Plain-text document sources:
[Start of Attachment]
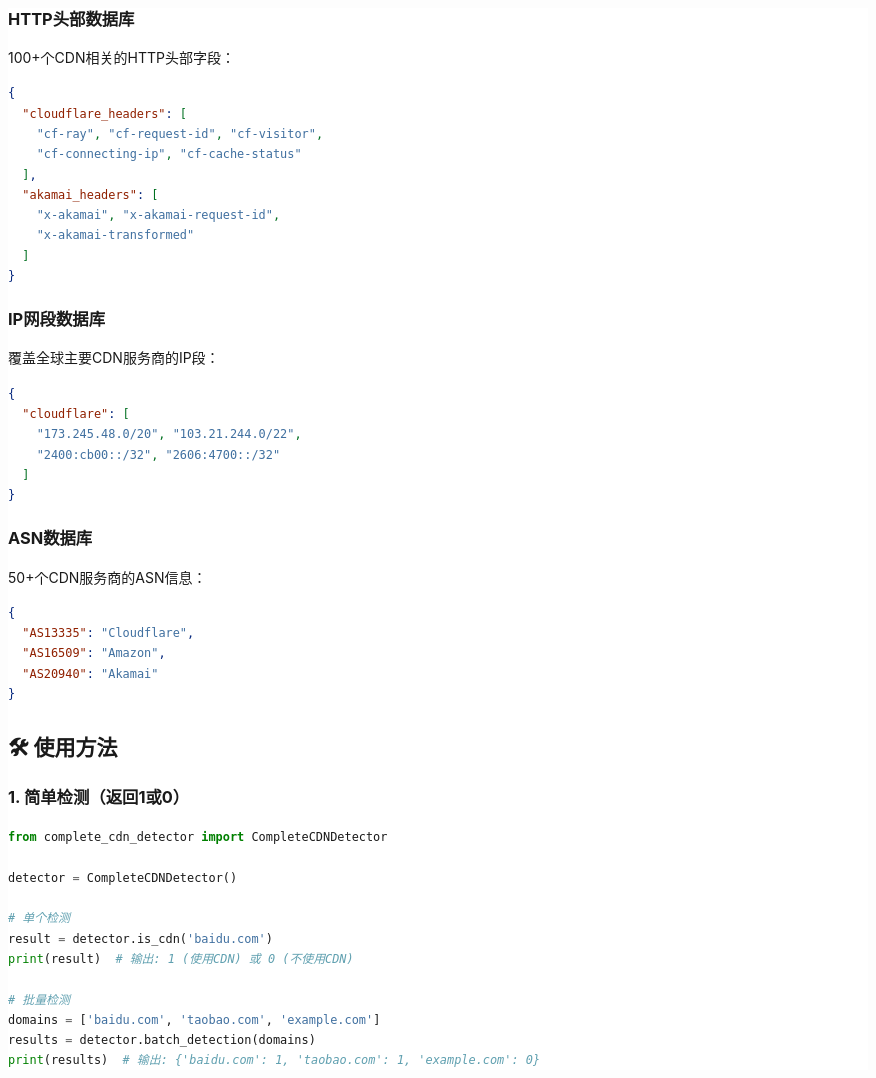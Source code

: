 ### HTTP头部数据库
100+个CDN相关的HTTP头部字段：

```json
{
  "cloudflare_headers": [
    "cf-ray", "cf-request-id", "cf-visitor", 
    "cf-connecting-ip", "cf-cache-status"
  ],
  "akamai_headers": [
    "x-akamai", "x-akamai-request-id", 
    "x-akamai-transformed"
  ]
}
```

### IP网段数据库
覆盖全球主要CDN服务商的IP段：

```json
{
  "cloudflare": [
    "173.245.48.0/20", "103.21.244.0/22",
    "2400:cb00::/32", "2606:4700::/32"
  ]
}
```

### ASN数据库
50+个CDN服务商的ASN信息：

```json
{
  "AS13335": "Cloudflare",
  "AS16509": "Amazon",
  "AS20940": "Akamai"
}
```

## 🛠️ 使用方法

### 1. 简单检测（返回1或0）

```python
from complete_cdn_detector import CompleteCDNDetector

detector = CompleteCDNDetector()

# 单个检测
result = detector.is_cdn('baidu.com')
print(result)  # 输出: 1 (使用CDN) 或 0 (不使用CDN)

# 批量检测
domains = ['baidu.com', 'taobao.com', 'example.com']
results = detector.batch_detection(domains)
print(results)  # 输出: {'baidu.com': 1, 'taobao.com': 1, 'example.com': 0}
```
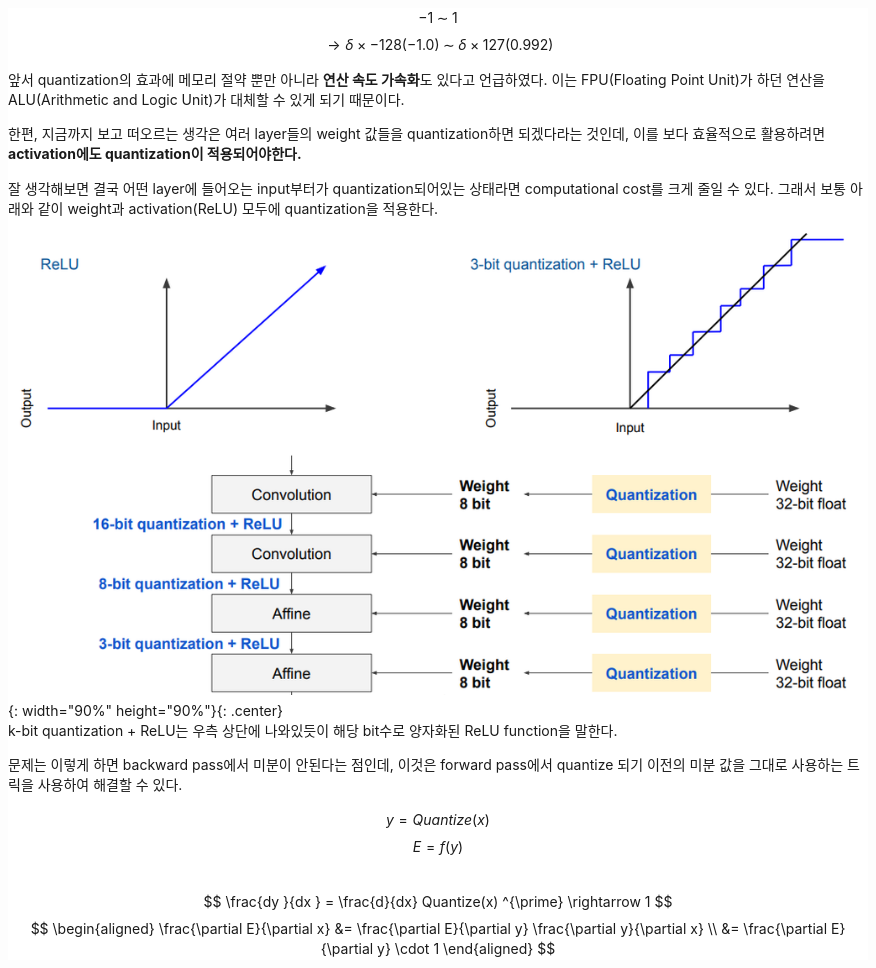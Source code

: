<center>

$$
-1 \; \sim \; 1
$$
$$
\rightarrow \delta \times -128(-1.0) \; \sim \; \delta \times 127 (0.992) 
$$

</center>  
  
앞서 quantization의 효과에 메모리 절약 뿐만 아니라 **연산 속도 가속화**도 있다고 언급하였다. 
이는 FPU(Floating Point Unit)가 하던 연산을 ALU(Arithmetic and Logic Unit)가 대체할 수 있게 되기 때문이다.   
   
한편, 지금까지 보고 떠오르는 생각은 여러 layer들의 weight 값들을 quantization하면 되겠다라는 것인데, 이를 보다 효율적으로 활용하려면 **activation에도 quantization이 적용되어야한다.**  
  
잘 생각해보면 결국 어떤 layer에 들어오는 input부터가 quantization되어있는 상태라면 computational cost를 크게 줄일 수 있다.
그래서 보통 아래와 같이 weight과 activation(ReLU) 모두에 quantization을 적용한다.  

![quantization_activation](/img/posts/39-2.png){: width="90%" height="90%"}{: .center}    
k-bit quantization + ReLU는 우측 상단에 나와있듯이 해당 bit수로 양자화된 ReLU function을 말한다.   
  
문제는 이렇게 하면 backward pass에서 미분이 안된다는 점인데, 이것은 forward pass에서 quantize 되기 이전의 미분 값을 그대로 사용하는 트릭을 사용하여 해결할 수 있다.  
  
<center>

$$
y = Quantize(x)
$$
$$
E = f(y)
$$
<br />
$$
\frac{dy }{dx } = \frac{d}{dx} Quantize(x) ^{\prime} \rightarrow 1
$$
$$
\begin{aligned}
\frac{\partial E}{\partial x} &= \frac{\partial E}{\partial y} \frac{\partial y}{\partial x} \\
&= \frac{\partial E}{\partial y} \cdot 1
\end{aligned}
$$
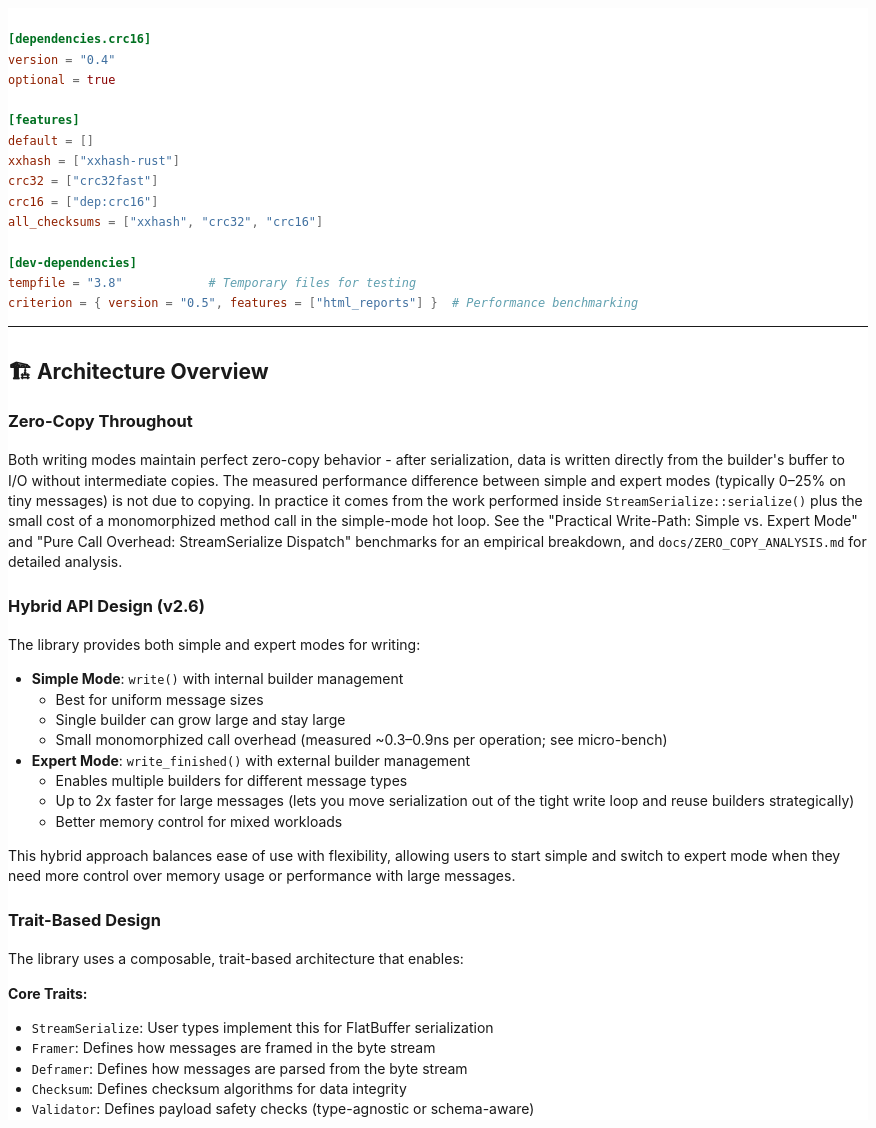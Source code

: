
```toml

[dependencies.crc16]
version = "0.4"
optional = true

[features]
default = []
xxhash = ["xxhash-rust"]
crc32 = ["crc32fast"]
crc16 = ["dep:crc16"]
all_checksums = ["xxhash", "crc32", "crc16"]

[dev-dependencies]
tempfile = "3.8"            # Temporary files for testing
criterion = { version = "0.5", features = ["html_reports"] }  # Performance benchmarking
```

---

## 🏗️ Architecture Overview

### Zero-Copy Throughout

Both writing modes maintain perfect zero-copy behavior - after serialization, data is written directly from the builder's buffer to I/O without intermediate copies. The measured performance difference between simple and expert modes (typically 0–25% on tiny messages) is not due to copying. In practice it comes from the work performed inside `StreamSerialize::serialize()` plus the small cost of a monomorphized method call in the simple-mode hot loop. See the "Practical Write-Path: Simple vs. Expert Mode" and "Pure Call Overhead: StreamSerialize Dispatch" benchmarks for an empirical breakdown, and `docs/ZERO_COPY_ANALYSIS.md` for detailed analysis.

### Hybrid API Design (v2.6)

The library provides both simple and expert modes for writing:
- **Simple Mode**: `write()` with internal builder management
  - Best for uniform message sizes
  - Single builder can grow large and stay large
  - Small monomorphized call overhead (measured ~0.3–0.9ns per operation; see micro-bench)
- **Expert Mode**: `write_finished()` with external builder management
  - Enables multiple builders for different message types
  - Up to 2x faster for large messages (lets you move serialization out of the tight write loop and reuse builders strategically)
  - Better memory control for mixed workloads

This hybrid approach balances ease of use with flexibility, allowing users to start simple and switch to expert mode when they need more control over memory usage or performance with large messages.

### Trait-Based Design

The library uses a composable, trait-based architecture that enables:

**Core Traits:**
- `StreamSerialize`: User types implement this for FlatBuffer serialization
- `Framer`: Defines how messages are framed in the byte stream
- `Deframer`: Defines how messages are parsed from the byte stream
- `Checksum`: Defines checksum algorithms for data integrity
 - `Validator`: Defines payload safety checks (type-agnostic or schema-aware)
[End of Attachment]
#### [EXERCISE INSTRUCTIONS]
From the entries above, copy every line containing the word "results".

#### [SOLUTION TO THE PROBLEM]
results = detector.batch_detection(domains)
print(results)  # 输出: {'baidu.com': 1, 'taobao.com': 1, 'example.com': 0}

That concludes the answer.